Which according to Dutton is, “due to Anthony Albanese and Chris Bowen’s reckless renewables-only policy trainwreck.”

So Dutton has said he will halt programs aimed at supporting the roll out of renewables. Instead of this he explained, “the only way to drive down power prices quickly is to ramp-up domestic gas production. Tonight, I announce our National Gas Plan.”

According to Dutton his plan, “will drive down new wholesale domestic gas prices from around $14 per gigajoule to under $10 per gigajoule”.

So how does that $10 per gigajoule energy compare to the reckless renewables scenario?

Luckily for us, the CSIRO provides a handy calculator that allows you to adjust the fuel cost for various different fossil fuel generators, and it then works out what that would mean for their cost to convert that fuel into electricity. The results are shown in the chart below.

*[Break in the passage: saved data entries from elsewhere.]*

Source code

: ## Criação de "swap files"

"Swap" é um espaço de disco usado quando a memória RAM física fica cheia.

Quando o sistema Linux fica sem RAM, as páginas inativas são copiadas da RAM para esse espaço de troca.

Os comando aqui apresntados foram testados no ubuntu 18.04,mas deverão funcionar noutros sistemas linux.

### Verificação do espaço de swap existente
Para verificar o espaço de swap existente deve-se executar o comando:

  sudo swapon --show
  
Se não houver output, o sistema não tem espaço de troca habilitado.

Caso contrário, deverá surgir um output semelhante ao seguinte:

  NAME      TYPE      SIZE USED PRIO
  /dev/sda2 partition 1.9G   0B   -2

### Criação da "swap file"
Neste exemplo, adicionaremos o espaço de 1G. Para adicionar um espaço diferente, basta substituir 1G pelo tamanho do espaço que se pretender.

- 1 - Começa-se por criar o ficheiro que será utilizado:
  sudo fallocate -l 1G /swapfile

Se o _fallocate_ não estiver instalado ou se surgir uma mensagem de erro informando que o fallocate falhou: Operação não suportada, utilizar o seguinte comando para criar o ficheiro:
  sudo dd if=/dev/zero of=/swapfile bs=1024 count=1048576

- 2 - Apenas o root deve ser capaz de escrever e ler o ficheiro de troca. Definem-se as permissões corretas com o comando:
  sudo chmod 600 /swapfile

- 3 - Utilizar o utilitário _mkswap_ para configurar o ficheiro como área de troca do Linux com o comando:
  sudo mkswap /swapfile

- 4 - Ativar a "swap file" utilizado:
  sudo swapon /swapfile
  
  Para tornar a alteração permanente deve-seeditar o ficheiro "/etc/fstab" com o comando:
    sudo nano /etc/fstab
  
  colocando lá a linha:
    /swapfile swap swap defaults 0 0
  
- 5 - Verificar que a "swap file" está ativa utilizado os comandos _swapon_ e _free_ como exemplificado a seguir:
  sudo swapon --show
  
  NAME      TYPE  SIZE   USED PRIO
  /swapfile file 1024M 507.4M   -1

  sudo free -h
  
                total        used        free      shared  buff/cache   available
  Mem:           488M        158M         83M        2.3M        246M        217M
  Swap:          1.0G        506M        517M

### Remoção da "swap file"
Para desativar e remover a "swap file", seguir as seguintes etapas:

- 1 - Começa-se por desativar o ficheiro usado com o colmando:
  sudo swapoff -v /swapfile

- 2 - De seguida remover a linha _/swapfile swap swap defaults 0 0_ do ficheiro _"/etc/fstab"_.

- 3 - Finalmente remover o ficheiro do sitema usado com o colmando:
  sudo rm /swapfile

Now in doing so we also need to account for the fact that this gas will have to be transported from Queensland to the southern states via pipeline (a pipeline that Dutton has said taxpayers will need to help fund to upgrade). That is likely to add another $2 per gigajoule to the cost, to make it $12 per gigajoule.

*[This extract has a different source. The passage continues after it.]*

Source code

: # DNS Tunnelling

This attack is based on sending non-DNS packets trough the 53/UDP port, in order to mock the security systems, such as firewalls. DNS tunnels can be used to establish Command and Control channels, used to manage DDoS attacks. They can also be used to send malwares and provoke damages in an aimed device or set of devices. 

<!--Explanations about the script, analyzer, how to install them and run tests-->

If we punch $12 per gigajoule into the CSIRO calculator it gives us a cost for a megawatt-hour of electricity from a gas turbine in the year 2030 of between $109 to $184.

The cost for large scale solar PV meanwhile (which doesn’t have to pay for fuel) is between $37 per megawatt-hour at the lowest end to $63 per megawatt-hour at the upper end. For wind the cost is between $52 to $88 per megawatt-hour.

Has anyone told Peter Dutton about this?

Maybe we can blame the same people who forgot to tell Peter Dutton that nuclear power is incredibly expensive and would drive up household power bills by around an average of $665 per year.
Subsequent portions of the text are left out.